My first video card is a GeForce 7600 GT with two DVI hookups. I have two
dell monitors plugged into it and it works great--I've got myself a
super-wide desktop.

I recently bought two new dell monitors with another GeForce 7600 GT;
however, this second card is different than the first one--it has 512MB
memory instead of 256MB memory (which is what my first card has) and instead
of having two DVI hookups it has one DVI and one VGA hookup. None of this is
of any concern to me though, I have plenty of VGA and DVI cables.
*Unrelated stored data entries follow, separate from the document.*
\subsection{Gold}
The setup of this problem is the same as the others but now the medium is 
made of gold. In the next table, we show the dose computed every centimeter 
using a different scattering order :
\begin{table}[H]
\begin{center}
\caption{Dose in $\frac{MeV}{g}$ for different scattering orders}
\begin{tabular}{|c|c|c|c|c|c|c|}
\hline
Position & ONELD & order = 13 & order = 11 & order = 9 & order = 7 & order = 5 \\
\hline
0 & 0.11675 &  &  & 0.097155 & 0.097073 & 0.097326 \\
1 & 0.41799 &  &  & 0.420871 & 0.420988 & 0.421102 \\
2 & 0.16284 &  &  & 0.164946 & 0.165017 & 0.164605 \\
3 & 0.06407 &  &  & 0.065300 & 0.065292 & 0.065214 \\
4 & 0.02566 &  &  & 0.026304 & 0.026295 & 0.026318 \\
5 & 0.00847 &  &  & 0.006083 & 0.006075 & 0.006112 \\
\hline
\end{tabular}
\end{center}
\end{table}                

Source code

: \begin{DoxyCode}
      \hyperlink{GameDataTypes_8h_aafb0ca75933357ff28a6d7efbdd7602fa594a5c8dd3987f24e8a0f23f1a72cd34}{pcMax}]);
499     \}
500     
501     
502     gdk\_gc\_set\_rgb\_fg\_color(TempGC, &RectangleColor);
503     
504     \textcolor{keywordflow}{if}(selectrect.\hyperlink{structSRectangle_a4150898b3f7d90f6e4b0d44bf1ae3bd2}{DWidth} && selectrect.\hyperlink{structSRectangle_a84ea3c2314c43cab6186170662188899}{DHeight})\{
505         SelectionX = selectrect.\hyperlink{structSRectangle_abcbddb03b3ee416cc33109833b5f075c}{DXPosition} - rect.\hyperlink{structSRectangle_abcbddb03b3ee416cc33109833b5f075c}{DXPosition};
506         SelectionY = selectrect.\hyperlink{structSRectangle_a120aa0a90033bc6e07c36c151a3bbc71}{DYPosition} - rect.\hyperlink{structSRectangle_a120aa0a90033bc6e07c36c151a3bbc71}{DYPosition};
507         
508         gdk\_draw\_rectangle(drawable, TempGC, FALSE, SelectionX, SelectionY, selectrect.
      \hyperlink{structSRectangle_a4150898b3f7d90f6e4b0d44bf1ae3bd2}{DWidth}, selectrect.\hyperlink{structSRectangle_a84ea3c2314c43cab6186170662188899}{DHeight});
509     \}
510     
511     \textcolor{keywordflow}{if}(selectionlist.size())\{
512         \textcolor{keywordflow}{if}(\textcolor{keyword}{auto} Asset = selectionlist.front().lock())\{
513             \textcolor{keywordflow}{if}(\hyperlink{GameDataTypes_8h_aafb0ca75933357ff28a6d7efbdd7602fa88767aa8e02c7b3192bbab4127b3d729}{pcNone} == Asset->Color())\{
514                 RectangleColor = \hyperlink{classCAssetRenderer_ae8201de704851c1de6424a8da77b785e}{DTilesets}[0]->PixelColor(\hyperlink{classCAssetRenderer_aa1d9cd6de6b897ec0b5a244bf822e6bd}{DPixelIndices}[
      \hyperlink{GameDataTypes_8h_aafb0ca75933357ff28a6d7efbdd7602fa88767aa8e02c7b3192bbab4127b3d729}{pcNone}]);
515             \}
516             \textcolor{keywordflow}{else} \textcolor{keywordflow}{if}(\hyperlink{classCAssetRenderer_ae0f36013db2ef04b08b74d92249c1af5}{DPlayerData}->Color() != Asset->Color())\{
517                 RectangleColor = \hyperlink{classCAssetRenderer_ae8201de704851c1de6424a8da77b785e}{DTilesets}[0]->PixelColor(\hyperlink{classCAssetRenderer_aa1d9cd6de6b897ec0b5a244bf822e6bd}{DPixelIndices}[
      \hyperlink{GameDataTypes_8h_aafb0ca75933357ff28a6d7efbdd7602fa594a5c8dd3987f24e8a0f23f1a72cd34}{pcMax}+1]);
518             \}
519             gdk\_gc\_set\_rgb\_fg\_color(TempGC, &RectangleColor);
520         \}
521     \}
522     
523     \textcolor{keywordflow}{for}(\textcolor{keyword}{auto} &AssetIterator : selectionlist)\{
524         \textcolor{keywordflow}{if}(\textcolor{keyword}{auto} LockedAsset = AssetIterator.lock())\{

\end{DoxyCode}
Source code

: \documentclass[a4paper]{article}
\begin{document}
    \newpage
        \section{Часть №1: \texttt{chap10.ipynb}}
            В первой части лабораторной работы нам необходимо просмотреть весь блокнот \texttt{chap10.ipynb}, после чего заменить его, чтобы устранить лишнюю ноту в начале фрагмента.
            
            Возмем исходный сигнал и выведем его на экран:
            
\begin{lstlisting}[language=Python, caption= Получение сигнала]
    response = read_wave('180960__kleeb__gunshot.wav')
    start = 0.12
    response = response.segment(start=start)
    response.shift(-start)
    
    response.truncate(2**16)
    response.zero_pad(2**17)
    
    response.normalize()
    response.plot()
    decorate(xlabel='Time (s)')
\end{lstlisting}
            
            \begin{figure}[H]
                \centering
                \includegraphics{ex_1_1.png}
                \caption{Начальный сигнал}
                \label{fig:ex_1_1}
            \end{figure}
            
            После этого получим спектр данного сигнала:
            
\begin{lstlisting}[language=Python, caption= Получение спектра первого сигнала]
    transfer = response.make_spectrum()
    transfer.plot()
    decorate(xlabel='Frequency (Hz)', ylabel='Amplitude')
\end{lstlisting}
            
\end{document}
My problem is Windows doesn't recognize the new video card at all. It
doesn't see the video card or the third and fourth monitors.

I have Windows XP SP2.
 
M

Marty S

Is there a BIOS option that may control selection of more than one vidoe

Well I tried going into bios and enabling "NV IDE/SATA RAID function", which
then ungrayed out the following items:
IDE Primary Master RAID
IDE Primary Slave RAID
IDE Secndry Master RAID
IDE Secndry Slave RAID;
I enabled all of them then exited bios and said yes to save.

Now when I try to boot up it asks me to press F10 to enter RAID setup
utility. When I press F10 it says manufacturer: NVIDIA, but when I press
enter to show details it gives me the details of my Western Digital Hard
Drivel. So I escape out of there saying 'no' to 'Clear Disk?' and now
everytime I try to boot my computer I get the following error:

NTLDR is missing
Press Ctrl+Alt+Del to Restart
 
M

Marty S

the computer won't boot up at all now.

If I go to boot settings and select my Western Digital Hard Drive as the
boot mode then I can get it to boot up. Otherwise it gives me the NTLDR
error.
 
J

Jerry

What possible connecton do you think there is between multiple video cards
and setting up harddrives in a RAID configuration? Go back into the BIOS and
stop all the RAID stuff and look for video options.
 
D

DL

Go inter the bios a reset to defaults

Marty S said:
If I go to boot settings and select my Western Digital Hard Drive as the
boot mode then I can get it to boot up. Otherwise it gives me the NTLDR
error.
 
S

smlunatick

Your motherboard is based on a nVidia chipset. Are these video cards based on
the PCI-Express "slots?" If yes, please check with your motherboard manual
and check for the SLI control settings. nVidia based motherboards have the
possibility of combining two (or four) video cards with nVidia's SLI features.